| Re: Teen Trauma
Hi there!
I'm a single mother of a teen-ager too. Thank God that my son is a well-adjusted kid who really pretty much follows 98% my rules around the house.
The ones he does fail to follow is not worth me getting upset about it so I let it go, for example, keeping his room clean or putting his dirty clothes in the hamper or not taking the dishes to the sink when he's done eating.

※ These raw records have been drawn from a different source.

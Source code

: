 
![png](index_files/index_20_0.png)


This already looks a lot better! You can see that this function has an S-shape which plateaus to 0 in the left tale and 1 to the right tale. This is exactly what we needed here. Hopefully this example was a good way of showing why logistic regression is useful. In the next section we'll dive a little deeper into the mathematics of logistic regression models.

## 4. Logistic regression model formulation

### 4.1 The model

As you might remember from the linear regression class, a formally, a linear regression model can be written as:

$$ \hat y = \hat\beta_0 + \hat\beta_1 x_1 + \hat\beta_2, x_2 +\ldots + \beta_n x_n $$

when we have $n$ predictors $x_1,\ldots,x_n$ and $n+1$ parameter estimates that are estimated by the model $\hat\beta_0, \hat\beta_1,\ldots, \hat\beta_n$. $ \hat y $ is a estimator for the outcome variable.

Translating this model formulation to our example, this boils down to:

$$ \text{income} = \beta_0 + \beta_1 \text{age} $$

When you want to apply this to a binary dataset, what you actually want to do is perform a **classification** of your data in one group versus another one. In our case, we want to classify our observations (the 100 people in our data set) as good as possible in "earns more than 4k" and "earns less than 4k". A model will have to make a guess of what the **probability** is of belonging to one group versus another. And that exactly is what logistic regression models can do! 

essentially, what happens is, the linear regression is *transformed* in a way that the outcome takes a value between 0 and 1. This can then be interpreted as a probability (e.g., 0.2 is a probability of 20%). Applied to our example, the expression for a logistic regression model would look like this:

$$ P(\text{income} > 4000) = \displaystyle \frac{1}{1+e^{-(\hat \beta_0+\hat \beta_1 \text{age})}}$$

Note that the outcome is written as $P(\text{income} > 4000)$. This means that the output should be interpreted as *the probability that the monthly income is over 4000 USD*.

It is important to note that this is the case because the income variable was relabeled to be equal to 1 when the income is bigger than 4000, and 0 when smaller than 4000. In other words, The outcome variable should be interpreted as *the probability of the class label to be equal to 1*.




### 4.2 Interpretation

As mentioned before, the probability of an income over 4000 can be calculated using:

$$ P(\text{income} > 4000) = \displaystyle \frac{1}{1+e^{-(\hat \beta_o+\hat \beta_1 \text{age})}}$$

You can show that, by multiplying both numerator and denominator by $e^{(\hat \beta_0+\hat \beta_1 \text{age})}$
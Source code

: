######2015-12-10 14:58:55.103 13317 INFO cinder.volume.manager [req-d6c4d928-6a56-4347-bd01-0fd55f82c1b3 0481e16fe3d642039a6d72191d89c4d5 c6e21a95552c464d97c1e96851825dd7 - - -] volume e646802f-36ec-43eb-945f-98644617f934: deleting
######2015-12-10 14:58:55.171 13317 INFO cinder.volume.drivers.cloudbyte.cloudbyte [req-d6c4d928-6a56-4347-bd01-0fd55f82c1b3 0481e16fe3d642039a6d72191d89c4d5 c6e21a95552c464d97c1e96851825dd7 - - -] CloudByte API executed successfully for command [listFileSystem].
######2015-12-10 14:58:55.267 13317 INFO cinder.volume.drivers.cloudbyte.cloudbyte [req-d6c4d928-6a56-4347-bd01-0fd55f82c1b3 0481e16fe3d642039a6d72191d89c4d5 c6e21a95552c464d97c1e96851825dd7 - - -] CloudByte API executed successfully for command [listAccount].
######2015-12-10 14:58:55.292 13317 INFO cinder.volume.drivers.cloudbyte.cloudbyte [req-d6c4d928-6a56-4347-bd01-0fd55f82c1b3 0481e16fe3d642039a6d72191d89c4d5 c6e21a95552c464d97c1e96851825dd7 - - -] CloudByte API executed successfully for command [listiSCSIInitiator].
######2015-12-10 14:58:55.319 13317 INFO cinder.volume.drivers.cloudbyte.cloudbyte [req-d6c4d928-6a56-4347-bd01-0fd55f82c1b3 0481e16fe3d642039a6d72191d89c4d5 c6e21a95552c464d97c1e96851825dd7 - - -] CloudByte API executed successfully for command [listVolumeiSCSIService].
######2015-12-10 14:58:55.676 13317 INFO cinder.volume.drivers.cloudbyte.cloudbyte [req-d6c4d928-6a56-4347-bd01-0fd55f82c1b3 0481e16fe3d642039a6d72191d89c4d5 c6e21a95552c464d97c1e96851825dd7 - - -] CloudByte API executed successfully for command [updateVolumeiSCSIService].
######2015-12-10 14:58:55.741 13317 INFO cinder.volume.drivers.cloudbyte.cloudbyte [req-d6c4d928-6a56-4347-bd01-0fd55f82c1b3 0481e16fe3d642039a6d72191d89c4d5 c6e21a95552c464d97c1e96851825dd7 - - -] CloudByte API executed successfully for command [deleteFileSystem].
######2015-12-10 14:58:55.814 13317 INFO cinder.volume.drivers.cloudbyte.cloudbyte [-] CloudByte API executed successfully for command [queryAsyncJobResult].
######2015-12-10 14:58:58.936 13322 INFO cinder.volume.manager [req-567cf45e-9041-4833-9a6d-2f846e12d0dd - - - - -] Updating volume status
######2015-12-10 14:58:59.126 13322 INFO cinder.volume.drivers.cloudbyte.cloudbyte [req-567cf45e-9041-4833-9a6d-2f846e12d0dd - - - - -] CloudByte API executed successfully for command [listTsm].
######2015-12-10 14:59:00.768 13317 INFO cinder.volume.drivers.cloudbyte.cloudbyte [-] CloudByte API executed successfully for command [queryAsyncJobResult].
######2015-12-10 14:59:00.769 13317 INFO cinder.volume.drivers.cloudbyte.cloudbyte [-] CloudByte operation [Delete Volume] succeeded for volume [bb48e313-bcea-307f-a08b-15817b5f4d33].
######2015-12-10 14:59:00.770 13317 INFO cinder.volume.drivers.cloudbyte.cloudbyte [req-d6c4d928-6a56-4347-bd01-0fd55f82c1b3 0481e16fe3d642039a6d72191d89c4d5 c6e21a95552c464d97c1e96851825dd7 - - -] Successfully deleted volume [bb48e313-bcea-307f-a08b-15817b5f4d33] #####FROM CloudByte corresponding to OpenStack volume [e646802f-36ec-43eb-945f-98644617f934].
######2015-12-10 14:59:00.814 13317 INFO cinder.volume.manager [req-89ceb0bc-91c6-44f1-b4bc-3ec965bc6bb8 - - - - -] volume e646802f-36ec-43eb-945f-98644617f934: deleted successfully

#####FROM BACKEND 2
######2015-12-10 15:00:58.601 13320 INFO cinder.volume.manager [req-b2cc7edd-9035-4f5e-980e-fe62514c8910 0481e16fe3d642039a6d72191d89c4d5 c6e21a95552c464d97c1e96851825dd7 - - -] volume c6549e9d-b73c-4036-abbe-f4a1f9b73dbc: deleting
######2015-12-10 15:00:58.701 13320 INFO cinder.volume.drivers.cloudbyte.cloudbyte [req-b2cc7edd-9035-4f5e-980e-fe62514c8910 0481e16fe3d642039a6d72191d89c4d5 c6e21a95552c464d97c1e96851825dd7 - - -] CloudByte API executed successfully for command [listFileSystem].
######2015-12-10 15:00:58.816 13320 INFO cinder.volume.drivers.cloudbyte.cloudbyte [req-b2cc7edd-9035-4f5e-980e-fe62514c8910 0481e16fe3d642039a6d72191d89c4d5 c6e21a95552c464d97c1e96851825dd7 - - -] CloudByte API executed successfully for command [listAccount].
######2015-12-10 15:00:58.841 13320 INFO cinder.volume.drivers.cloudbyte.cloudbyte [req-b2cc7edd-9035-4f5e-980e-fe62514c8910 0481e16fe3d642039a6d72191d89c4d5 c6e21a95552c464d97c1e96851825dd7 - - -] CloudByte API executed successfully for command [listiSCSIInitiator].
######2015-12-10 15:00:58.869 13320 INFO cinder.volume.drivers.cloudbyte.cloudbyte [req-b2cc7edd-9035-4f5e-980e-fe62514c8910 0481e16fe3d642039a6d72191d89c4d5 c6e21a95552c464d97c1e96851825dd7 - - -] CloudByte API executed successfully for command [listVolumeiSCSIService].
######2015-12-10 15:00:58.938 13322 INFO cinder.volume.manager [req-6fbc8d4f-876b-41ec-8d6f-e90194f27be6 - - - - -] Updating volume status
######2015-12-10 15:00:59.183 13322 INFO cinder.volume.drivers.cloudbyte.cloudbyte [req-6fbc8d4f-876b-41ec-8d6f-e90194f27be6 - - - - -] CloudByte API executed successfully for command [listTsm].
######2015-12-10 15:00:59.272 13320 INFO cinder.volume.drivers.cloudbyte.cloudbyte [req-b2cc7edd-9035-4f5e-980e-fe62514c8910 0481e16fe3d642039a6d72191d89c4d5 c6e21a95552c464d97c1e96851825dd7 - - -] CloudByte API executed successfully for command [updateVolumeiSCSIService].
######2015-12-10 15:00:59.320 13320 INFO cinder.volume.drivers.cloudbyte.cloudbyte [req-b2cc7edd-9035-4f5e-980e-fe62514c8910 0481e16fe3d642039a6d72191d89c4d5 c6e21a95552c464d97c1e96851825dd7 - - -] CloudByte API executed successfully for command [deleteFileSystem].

I might sound harsh, but in my humble opinion, most of the kids in America nowadays are spoiled. I am lucky enough to earn good money and travel to some places around the globe. Instead of me buying a new car every year, I went 4 years with the same car and took that money so me and my son can travel. I could've bought a million dollar home in San Francisco, but settled to buy one in the suburbs for much less than that and took that money so my son and I can travel. What we saw during our travels is how other people live and the poor conditions - in other words, we saw how good we have it here in America. When my son saw the poverty and the dire conditions people are living in around the world, he became humble and appreciative to what he has. He knows at least that he doesn't need to work in able to support the whole family, he has indoor plumbing & bathroom, he doesn't sleep on the kitchen floor, etc. In other words, I think every teen-ager needs to go outside the USA and see how other people are living there so they'd appreciate what they have here including parents.
I don't know what your situation is. Your son sounds like he's rebelling, thinking his life sucks and unappreciative of you. Save some money and take a trip with your son like in Asia or in the South American countries. Show him how other people really have it badly. Show him that what he has here isn't so bad and guide him. Don't just go once... even down in the Appalachian countries, take him there. Or volunteer with your son - for example, we are regular volunteers for Second Harvest Food bank. When my son and I hand boxes of food to hungry Americans, our eyes were opened to the point on appreciating how lucky we are. Our children needs our guidance and they follow pretty much by what you set as an example. Take your son and volunteer. We also volunteer at our local soup kitchen. Every scoop of food my son dishes to the homeless, I know he's appreciative that he has a roof over his head.
Your son needs guidance and as parents we need to take responsibility. Maybe your son might need a "purpose" like helping the less fortunate. A lot of people need that something in their lives so they can straighten themselves out.
Good luck and I hope I'm able to give you some ideas.